*Aim of the task*.
For the records that follow, say how many lines have the word "white" in them. Write the number and nothing more.

*Data for this task*.
===

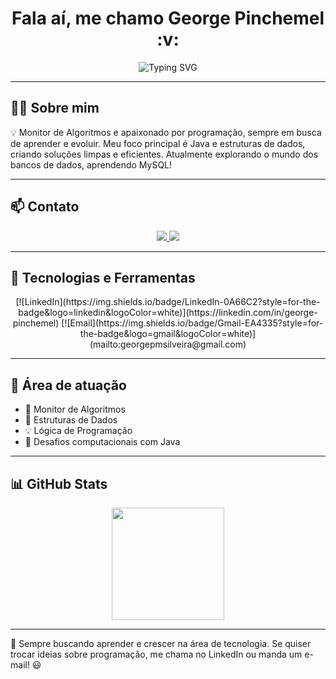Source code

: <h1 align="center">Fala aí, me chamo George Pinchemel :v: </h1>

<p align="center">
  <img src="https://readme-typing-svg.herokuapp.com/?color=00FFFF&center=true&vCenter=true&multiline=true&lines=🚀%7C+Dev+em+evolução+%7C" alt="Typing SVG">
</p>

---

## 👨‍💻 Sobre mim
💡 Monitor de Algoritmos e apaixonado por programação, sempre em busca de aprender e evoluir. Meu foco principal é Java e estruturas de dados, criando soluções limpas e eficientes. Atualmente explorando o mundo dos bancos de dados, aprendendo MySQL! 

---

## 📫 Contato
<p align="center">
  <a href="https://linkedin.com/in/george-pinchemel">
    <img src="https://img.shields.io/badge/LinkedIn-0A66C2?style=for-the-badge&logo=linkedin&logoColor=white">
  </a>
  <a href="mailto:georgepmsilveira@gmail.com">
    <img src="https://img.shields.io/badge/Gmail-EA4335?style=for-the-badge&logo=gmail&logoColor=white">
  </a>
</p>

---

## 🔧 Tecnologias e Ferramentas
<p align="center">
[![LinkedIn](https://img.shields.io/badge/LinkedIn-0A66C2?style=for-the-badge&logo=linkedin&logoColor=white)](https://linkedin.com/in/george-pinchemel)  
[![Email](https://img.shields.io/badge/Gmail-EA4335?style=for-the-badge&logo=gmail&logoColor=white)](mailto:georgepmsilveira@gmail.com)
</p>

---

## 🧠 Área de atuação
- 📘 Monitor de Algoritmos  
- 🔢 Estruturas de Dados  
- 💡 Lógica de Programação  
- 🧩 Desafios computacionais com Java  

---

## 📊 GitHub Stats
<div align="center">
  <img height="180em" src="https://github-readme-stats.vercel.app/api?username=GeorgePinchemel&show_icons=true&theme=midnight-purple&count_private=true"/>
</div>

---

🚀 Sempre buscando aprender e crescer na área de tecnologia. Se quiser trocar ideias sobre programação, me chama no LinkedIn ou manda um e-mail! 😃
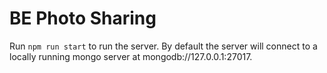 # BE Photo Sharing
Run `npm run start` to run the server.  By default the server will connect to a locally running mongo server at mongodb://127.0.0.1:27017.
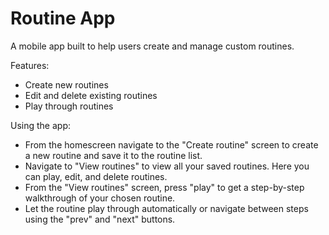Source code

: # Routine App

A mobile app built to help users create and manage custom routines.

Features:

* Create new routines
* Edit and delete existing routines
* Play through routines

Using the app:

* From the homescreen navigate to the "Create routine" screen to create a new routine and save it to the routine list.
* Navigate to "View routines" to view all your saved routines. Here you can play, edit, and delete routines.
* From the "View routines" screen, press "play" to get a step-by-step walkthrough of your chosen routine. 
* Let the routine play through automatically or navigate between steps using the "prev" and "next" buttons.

===

*Result*.
4